The cult of death
July 2023 has been the hottest month in human history. I know this despite the fact that most of this month has been unseasonably cold in the south of England. I know this because science tells me it is so and not because of my own local, subjective human experience. What’s more, I know this is not good news for the human race. I know this because I no longer believe the fairy tales of our primitive past.
I used to. Once upon a time I used to think that the earth was created for me. I used to insist that the land and all of its animals and resources were created expressly for my pleasure, my benefit, my privilege, and I was free to exploit and enjoy them at will and without consequence.
As if that wasn’t bad enough, I looked forward to it all being destroyed for me someday. I advocated for that day, when a great battle would decide the question of good and evil and settle the question once and for all of Who was really in charge. I never stopped to consider that other people, people just like me, had different hopes and different dreams for the planet, that they were good people undeserving of the horror I had in mind for them.
I made my monstrosities more palatable by believing they were lesser beings, unworthy, ultimately evil, depraved and ignorant. I sustained my ultimately evil faith with the thought that they deserved the horror that I would so righteously escape.
I now see my former belief not as a hope but a horror, not as an advocacy for a New Birth but as a form of suicide, a death wish, spawned by a cult of death. And one day long past, I couldn’t tell you precisely when, through a series of rational realisations, painful confessions and disgusted observations, I turned my back on that cult of death forever.
I finally repudiated the teachings that have systematically demolished our human capacity to sustain life on earth. They were the actual destroyers, and I was once one of them. And the people who resisted us were our true saviours.
My nefarious past wasn’t all bad. I came away from that time and that experience with some valuable lessons learned. I learned that the human mind was capable of sustaining outrageous contradictions. That virtually anything we wanted to believe to be true we could believe to be true as long as we could find a moral justification for it no matter how flimsy and pathetic that justification might be.
We believed we were good people who loved our neighbours while simultaneously persecuting anyone who wasn’t just like us and who didn’t believe what we believed. Slowly, inexorably, we confused our faith with patriotism. That idea grew over time into something increasingly hideous.
I was no longer around when that patriotism became nationalism, when our religion became hopelessly entangled with the Republican Party, when God (for the cult) returned in the form of Donald Trump. But I understood its antecedents and how it was possible.
I understand why, for the cult of death, the destruction of the planet isn’t a bug, it’s a feature. MAGA Republicans of today are the inevitable result of the Reagan evangelicals of yesterday. Anyone who has lived through it, first from the inside, now from the outside, understands the origins of the cult of death and how it has grown to the monstrosity that it is today.

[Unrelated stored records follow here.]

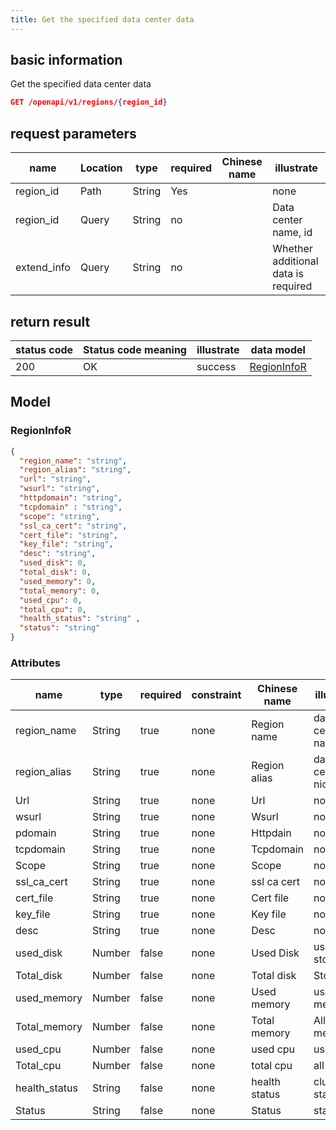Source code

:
 ```yaml
---
title: Get the specified data center data
---
```


## basic information

Get the specified data center data

```json title="请求路径"
GET /openapi/v1/regions/{region_id}
```

## request parameters

| name                             | Location | type   | required | Chinese name | illustrate                          |
| -------------------------------- | -------- | ------ | -------- | ------------ | ----------------------------------- |
| region_id   | Path     | String | Yes      |              | none                                |
| region_id   | Query    | String | no       |              | Data center name, id                |
| extend_info | Query    | String | no       |              | Whether additional data is required |

## return result

| status code | Status code meaning | illustrate | data model                  |
| ----------- | ------------------- | ---------- | --------------------------- |
| 200         | OK                  | success    | [RegionInfoR](#regioninfor) |

## Model

### RegionInfoR

```json
{
  "region_name": "string",
  "region_alias": "string",
  "url": "string",
  "wsurl": "string",
  "httpdomain": "string",
  "tcpdomain" : "string",
  "scope": "string",
  "ssl_ca_cert": "string",
  "cert_file": "string",
  "key_file": "string",
  "desc": "string",
  "used_disk": 0,
  "total_disk": 0,
  "used_memory": 0,
  "total_memory": 0,
  "used_cpu": 0,
  "total_cpu": 0,
  "health_status": "string" ,
  "status": "string"
}

```

### Attributes

| name                                                  | type   | required | constraint | Chinese name  | illustrate           |
| ----------------------------------------------------- | ------ | -------- | ---------- | ------------- | -------------------- |
| region_name                      | String | true     | none       | Region name   | data center name     |
| region_alias                     | String | true     | none       | Region alias  | data center nickname |
| Url                                                   | String | true     | none       | Url           | none                 |
| wsurl                                                 | String | true     | none       | Wsurl         | none                 |
| pdomain                                               | String | true     | none       | Httpdain      | none                 |
| tcpdomain                                             | String | true     | none       | Tcpdomain     | none                 |
| Scope                                                 | String | true     | none       | Scope         | none                 |
| ssl_ca_cert | String | true     | none       | ssl ca cert   | none                 |
| cert_file                        | String | true     | none       | Cert file     | none                 |
| key_file                         | String | true     | none       | Key file      | none                 |
| desc                                                  | String | true     | none       | Desc          | none                 |
| used_disk                        | Number | false    | none       | Used Disk     | used storage         |
| Total_disk                       | Number | false    | none       | Total disk    | Store all            |
| used_memory                      | Number | false    | none       | Used memory   | use memory           |
| Total_memory                     | Number | false    | none       | Total memory  | All memory           |
| used_cpu                         | Number | false    | none       | used cpu      | use cpu              |
| Total_cpu                        | Number | false    | none       | total cpu     | all cpus             |
| health_status                    | String | false    | none       | health status | cluster status       |
| Status                                                | String | false    | none       | Status        | state                |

Since this cult of death lives as a contradiction to rational thought it’s immune from rational explanations. It will fade only when it collapses under its own weight. Until then it continues to thrive in the amniotic fluid of jingoism. Its greatest enemy is science and education, so it’s no surprise that it repudiates science, undermines learning and burns books. We should stop being surprised when darkness loathes sunlight.
This is why the election of 2024 is so important. The cult of death sees that election as a chance to triumph, a chance to take over. If we don’t all vote in that election then we may never have another chance to vote at all. I think we understand this. I hope we do. And, as ever, ladies and gentlemen, brothers and sisters, comrades and friends, stay safe.
Robert Harrington is an American expat living in Britain. He is a portrait painter.